▶ **Records contained in a dataset**
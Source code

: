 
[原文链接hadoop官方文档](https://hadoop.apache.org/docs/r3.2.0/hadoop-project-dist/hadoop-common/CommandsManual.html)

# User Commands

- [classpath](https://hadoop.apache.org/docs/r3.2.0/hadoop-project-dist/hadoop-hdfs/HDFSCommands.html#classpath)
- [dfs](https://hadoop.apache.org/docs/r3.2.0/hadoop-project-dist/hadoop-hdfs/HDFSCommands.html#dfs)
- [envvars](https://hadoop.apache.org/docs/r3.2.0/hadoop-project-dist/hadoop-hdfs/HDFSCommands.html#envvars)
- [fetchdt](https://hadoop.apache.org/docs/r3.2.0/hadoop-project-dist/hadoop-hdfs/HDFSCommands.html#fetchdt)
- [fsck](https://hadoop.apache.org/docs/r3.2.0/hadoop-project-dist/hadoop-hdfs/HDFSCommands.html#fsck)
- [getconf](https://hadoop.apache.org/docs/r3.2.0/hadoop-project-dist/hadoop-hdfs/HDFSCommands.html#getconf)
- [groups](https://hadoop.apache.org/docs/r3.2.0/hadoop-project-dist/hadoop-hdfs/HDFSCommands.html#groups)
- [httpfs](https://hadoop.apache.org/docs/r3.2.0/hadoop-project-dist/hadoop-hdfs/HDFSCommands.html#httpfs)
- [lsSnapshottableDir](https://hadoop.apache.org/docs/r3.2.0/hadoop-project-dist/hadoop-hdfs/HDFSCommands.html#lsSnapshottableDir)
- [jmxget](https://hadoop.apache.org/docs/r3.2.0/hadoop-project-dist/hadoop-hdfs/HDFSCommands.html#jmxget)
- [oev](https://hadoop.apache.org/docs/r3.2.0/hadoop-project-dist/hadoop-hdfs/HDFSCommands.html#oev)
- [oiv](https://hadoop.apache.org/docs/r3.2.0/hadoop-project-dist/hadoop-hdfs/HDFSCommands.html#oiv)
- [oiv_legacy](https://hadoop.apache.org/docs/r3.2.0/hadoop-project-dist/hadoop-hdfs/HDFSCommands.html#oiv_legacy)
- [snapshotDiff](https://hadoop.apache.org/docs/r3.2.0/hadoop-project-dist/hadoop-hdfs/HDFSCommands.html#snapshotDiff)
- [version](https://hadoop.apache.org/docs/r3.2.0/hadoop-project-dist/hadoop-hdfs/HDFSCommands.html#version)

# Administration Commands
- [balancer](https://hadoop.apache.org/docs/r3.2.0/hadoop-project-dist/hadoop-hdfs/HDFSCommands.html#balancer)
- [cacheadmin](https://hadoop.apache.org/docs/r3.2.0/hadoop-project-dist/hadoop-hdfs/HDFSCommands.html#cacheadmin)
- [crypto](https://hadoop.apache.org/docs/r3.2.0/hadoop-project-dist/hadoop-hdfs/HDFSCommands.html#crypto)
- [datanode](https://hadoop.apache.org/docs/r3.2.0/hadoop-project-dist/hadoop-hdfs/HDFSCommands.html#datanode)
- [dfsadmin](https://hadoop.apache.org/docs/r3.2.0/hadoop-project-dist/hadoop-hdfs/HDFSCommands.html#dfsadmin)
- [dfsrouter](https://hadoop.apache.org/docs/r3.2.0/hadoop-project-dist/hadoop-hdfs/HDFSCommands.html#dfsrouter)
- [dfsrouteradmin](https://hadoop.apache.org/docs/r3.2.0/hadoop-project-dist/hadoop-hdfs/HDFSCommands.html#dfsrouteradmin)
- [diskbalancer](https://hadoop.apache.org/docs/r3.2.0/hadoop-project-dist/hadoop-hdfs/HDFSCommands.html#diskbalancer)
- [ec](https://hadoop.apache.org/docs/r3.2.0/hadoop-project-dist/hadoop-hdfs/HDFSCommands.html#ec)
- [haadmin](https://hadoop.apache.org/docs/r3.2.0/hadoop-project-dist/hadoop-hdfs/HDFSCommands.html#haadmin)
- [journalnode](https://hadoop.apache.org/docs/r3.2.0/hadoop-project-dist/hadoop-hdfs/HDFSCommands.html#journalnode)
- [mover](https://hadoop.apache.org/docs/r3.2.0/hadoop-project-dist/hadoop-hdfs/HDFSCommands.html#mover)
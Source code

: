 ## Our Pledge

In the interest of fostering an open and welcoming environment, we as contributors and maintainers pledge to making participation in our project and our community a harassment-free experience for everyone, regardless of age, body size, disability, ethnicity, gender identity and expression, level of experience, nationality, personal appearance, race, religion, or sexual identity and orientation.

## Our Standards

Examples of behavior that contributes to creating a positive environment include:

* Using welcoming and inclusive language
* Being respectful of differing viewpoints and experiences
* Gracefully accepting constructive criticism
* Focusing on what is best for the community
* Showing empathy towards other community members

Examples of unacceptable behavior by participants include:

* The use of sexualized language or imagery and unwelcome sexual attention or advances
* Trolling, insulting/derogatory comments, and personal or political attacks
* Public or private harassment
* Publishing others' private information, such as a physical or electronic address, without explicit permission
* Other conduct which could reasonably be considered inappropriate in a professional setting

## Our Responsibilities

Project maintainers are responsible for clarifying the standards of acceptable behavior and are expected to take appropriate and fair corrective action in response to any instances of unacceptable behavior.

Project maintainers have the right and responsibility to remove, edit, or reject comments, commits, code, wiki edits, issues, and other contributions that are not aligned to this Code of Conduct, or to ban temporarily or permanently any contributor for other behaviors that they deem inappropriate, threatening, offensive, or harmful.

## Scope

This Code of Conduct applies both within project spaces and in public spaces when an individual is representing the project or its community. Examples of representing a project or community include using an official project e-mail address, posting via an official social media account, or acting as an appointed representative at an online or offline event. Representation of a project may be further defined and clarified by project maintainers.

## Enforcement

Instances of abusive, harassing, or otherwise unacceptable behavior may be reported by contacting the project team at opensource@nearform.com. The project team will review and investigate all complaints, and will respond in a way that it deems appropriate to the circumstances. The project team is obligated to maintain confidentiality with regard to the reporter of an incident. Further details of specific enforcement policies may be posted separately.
==
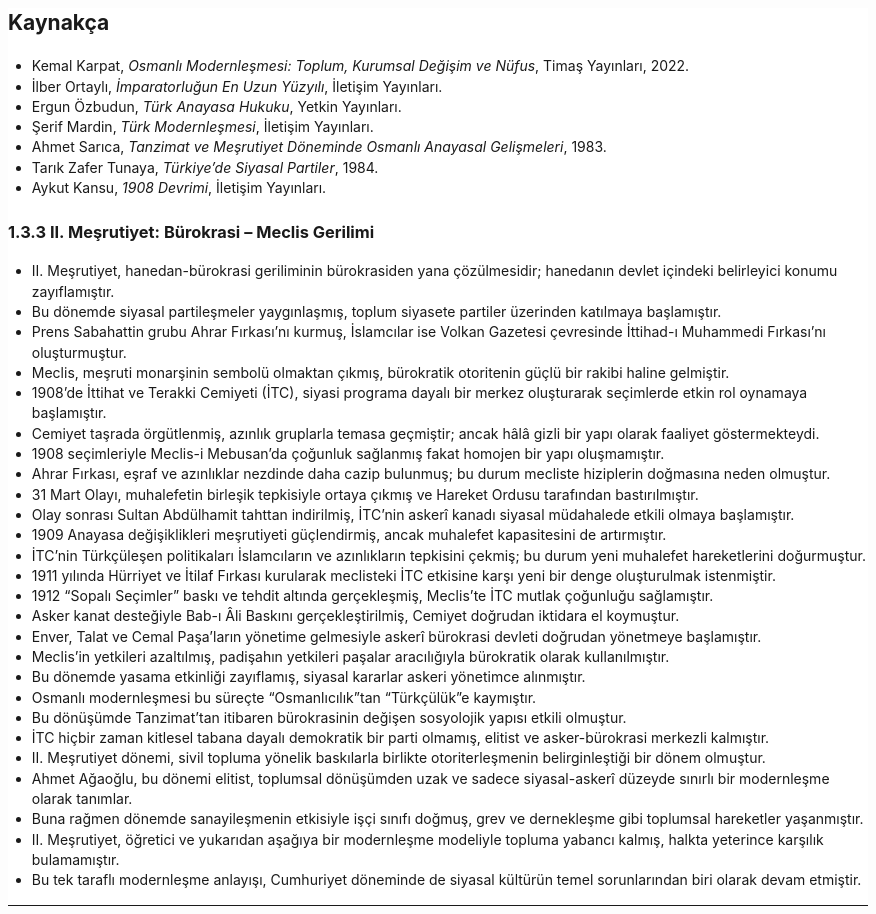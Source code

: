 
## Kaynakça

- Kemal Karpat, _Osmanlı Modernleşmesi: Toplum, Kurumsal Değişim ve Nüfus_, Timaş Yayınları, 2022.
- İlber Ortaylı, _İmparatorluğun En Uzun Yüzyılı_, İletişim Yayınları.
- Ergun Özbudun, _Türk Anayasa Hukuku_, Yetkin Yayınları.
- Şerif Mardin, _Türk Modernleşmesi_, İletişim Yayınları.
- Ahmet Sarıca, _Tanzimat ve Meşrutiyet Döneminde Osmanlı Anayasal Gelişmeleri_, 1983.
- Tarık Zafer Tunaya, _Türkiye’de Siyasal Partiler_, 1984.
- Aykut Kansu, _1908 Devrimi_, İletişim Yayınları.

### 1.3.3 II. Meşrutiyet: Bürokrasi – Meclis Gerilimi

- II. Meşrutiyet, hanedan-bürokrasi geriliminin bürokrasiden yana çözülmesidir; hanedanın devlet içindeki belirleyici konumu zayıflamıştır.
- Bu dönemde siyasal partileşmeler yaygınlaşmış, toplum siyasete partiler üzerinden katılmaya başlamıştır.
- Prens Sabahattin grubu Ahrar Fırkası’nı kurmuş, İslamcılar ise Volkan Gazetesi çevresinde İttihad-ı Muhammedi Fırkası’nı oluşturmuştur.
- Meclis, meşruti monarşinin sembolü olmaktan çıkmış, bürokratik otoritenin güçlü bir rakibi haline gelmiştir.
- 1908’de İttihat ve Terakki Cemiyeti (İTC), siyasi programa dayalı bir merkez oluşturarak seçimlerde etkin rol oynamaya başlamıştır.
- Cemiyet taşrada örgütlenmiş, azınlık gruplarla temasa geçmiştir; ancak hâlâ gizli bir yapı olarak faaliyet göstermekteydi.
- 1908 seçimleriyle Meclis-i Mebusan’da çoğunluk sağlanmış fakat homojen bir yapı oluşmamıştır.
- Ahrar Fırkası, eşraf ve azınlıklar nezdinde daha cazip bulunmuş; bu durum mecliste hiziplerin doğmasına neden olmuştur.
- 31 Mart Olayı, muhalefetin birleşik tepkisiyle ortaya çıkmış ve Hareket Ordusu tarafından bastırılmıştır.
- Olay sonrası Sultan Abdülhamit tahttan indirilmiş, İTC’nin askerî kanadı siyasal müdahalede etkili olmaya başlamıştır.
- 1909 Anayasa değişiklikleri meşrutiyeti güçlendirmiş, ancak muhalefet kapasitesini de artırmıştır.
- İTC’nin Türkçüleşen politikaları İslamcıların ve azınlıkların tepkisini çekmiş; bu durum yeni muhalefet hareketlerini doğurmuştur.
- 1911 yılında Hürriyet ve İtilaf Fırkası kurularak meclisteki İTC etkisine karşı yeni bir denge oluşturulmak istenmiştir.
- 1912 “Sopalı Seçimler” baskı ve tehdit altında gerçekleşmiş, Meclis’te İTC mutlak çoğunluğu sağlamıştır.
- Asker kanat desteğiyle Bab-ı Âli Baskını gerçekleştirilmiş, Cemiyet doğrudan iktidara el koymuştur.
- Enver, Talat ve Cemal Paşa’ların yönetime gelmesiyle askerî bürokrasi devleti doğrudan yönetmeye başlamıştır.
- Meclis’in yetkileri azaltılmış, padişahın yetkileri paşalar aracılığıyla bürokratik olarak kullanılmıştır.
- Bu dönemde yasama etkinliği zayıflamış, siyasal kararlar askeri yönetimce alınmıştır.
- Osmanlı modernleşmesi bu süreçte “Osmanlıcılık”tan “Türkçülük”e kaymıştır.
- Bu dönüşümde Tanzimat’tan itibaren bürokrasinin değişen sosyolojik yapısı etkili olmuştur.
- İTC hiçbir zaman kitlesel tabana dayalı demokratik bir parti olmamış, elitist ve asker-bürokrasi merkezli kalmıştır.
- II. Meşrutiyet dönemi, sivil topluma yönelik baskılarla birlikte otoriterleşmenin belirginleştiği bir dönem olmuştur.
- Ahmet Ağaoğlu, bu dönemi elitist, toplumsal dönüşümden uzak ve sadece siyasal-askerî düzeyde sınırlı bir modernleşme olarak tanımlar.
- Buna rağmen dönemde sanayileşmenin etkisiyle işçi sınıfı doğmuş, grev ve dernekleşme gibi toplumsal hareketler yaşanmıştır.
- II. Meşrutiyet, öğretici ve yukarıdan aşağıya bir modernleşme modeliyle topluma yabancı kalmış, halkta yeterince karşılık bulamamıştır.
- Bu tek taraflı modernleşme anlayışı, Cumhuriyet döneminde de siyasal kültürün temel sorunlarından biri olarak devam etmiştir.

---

▶ **ABOUT THIS TASK**
List each line of the records that holds the string "çıkmış".

▶ **SOLUTION TO THIS TASK**
- Meclis, meşruti monarşinin sembolü olmaktan çıkmış, bürokratik otoritenin güçlü bir rakibi haline gelmiştir.
- 31 Mart Olayı, muhalefetin birleşik tepkisiyle ortaya çıkmış ve Hareket Ordusu tarafından bastırılmıştır.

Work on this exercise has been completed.